Despite what its supporters claim, the reintroduced “Marketplace Fairness Act” is bad news for conservative principles and limited government. If it were to pass, it would tear down the walls that keep state tax collectors from wandering outside their borders while causing serious damage to electronic and interstate commerce. Though there are innumerable problems with the bill, the three most important are as follows:

  1. Countenances enormous expansion in state tax collection authority – The Marketplace Fairness Act would wipe away a baseline protection that shields taxpayers from harassment by out-of-state collectors, the physical presence standard, which dictates that a state can only require a business to collect its sales tax if it is physically present within its borders. This legislation would eliminate that protection for remote retail sales, allowing state tax collectors to target businesses all across the country.
  2. Allows for imposition of an “unlevel” playing field on retailers – Supporters of the Marketplace Fairness Act claim that it would “level the playing field” between beleaguered brick-and-mortar businesses and online retailers. In fact, it would do the exact opposite. Brick-and-mortar sales would be governed by a rule that allows the business to collect sales tax based on its physical location, not the destination of their buyer. Meanwhile, online retailers would be denied that convenient standard and would be forced to interrogate their customers about their eventual destination, look up the appropriate rules and regulations in more than 9,600 taxing jurisdictions across the country, and then collect and remit sales tax for that distant authority.
  3. Creates damaging interstate commerce and compliance burdens – Because they would now have to comply with the complex tax codes in more than 9,600 tax jurisdictions, remote retailers would be weighed down by substantial compliance burdens. In fact, the “small seller exception” in the bill (which is an inadequate $1 million in remote sales when the Small Business Administration definition of a small business is $30 million in sales) is itself an explicit acknowledgment that it will impose significant collection costs and that some should be spared the pain.

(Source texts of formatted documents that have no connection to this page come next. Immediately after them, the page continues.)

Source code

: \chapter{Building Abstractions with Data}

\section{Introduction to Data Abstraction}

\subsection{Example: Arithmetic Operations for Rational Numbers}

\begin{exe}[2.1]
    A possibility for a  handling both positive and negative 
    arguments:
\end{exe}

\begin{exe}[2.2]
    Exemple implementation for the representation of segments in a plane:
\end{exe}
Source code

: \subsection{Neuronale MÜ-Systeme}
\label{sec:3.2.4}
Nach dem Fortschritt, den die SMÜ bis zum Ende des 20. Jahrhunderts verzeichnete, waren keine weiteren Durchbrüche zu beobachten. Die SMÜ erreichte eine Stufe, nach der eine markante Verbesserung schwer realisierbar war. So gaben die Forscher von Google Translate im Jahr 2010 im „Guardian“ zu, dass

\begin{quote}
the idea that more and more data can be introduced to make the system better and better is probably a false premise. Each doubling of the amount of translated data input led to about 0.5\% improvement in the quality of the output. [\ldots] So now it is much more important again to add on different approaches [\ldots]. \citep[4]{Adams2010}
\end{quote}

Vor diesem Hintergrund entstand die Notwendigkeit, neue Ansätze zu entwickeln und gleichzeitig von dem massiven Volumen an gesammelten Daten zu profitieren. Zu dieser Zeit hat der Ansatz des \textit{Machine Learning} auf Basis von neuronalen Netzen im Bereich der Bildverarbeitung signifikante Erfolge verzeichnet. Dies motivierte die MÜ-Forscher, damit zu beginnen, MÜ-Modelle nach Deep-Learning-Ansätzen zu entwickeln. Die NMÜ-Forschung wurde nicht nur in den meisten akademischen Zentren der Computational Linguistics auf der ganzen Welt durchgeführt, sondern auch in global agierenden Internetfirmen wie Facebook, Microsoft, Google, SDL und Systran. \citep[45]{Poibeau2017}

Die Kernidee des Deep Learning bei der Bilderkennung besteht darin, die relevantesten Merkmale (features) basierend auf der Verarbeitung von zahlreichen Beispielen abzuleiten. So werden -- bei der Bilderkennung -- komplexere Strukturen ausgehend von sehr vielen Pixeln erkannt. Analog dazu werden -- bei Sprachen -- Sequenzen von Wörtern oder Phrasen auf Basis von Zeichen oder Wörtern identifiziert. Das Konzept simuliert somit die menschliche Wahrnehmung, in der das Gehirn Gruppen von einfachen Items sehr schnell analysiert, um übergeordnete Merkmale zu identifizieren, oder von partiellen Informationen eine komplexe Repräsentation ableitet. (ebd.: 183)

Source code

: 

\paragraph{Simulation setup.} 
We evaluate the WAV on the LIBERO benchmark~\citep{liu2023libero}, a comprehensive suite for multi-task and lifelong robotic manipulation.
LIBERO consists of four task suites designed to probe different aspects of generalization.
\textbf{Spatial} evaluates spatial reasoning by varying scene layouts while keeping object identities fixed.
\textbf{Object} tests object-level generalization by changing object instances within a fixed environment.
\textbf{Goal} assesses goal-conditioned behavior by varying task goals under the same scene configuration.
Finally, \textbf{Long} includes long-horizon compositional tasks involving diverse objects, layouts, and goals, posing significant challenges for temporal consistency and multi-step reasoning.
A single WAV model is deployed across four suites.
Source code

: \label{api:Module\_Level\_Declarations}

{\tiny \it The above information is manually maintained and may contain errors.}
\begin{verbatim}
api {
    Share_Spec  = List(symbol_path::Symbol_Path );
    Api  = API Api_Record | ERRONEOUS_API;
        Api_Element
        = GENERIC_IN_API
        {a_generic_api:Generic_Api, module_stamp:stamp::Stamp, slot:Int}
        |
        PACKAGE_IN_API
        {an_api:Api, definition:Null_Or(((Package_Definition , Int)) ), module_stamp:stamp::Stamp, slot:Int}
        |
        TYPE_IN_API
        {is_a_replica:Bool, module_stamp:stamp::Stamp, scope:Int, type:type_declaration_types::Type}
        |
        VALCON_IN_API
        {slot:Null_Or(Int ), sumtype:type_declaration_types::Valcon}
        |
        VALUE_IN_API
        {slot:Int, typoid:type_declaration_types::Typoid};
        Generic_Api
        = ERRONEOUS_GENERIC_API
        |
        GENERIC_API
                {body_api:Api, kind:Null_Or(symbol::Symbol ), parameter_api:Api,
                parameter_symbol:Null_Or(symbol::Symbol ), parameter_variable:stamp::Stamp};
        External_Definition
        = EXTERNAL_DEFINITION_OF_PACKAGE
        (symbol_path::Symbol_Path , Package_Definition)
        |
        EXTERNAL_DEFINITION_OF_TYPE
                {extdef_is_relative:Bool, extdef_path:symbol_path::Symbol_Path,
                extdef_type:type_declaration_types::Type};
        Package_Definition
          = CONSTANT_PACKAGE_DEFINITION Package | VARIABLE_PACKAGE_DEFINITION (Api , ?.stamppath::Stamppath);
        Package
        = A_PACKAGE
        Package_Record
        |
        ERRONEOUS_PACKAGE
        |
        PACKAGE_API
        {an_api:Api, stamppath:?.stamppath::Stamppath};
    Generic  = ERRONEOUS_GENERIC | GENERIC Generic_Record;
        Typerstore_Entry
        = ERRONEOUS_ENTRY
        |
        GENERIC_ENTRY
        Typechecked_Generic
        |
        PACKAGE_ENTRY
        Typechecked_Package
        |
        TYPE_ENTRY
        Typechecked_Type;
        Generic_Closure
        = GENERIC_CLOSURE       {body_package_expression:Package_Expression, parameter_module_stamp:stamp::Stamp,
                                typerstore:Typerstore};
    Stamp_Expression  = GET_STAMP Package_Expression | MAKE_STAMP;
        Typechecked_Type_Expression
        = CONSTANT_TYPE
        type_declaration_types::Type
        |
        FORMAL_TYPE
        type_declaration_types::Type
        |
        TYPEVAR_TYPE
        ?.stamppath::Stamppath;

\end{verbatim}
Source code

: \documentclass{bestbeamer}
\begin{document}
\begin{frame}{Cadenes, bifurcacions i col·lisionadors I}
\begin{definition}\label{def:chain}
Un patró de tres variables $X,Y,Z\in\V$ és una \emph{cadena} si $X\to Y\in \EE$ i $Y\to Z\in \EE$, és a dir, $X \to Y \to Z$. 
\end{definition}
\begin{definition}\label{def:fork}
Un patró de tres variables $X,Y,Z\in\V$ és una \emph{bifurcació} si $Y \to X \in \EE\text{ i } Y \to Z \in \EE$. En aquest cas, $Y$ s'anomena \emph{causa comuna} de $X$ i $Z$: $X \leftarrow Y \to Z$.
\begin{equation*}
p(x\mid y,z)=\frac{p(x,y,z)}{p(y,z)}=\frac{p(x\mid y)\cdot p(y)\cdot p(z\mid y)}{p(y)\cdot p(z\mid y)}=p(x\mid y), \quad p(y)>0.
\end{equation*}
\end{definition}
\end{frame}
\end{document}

In seeking to address the failures of the “use tax” systems employed by states, the Marketplace Fairness Act ends up giving a federal blessing to a massive expansion in state tax collection authority, the dismantling of a vital taxpayer protection upon which virtually all tax systems are based (the notion that physical presence is the appropriate limit for state tax authority), all while harming a sector (online sales) that still only accounts for roughly $0.07 of every $1 in retail spending.

Conservatives and believers in limited government should oppose such efforts and instead pursue a solution like origin-based sourcing, which would allow online sales to use the same collection standard that’s employed for brick-and-mortar sales today. An origin-based sourcing rule would require tax collection for all sales based on the physical location of the seller, not the buyer. This would maintain important taxpayer safeguards while encouraging robust tax competition.

The Marketplace Fairness Act has none of these virtues and should be opposed by conservatives in Congress.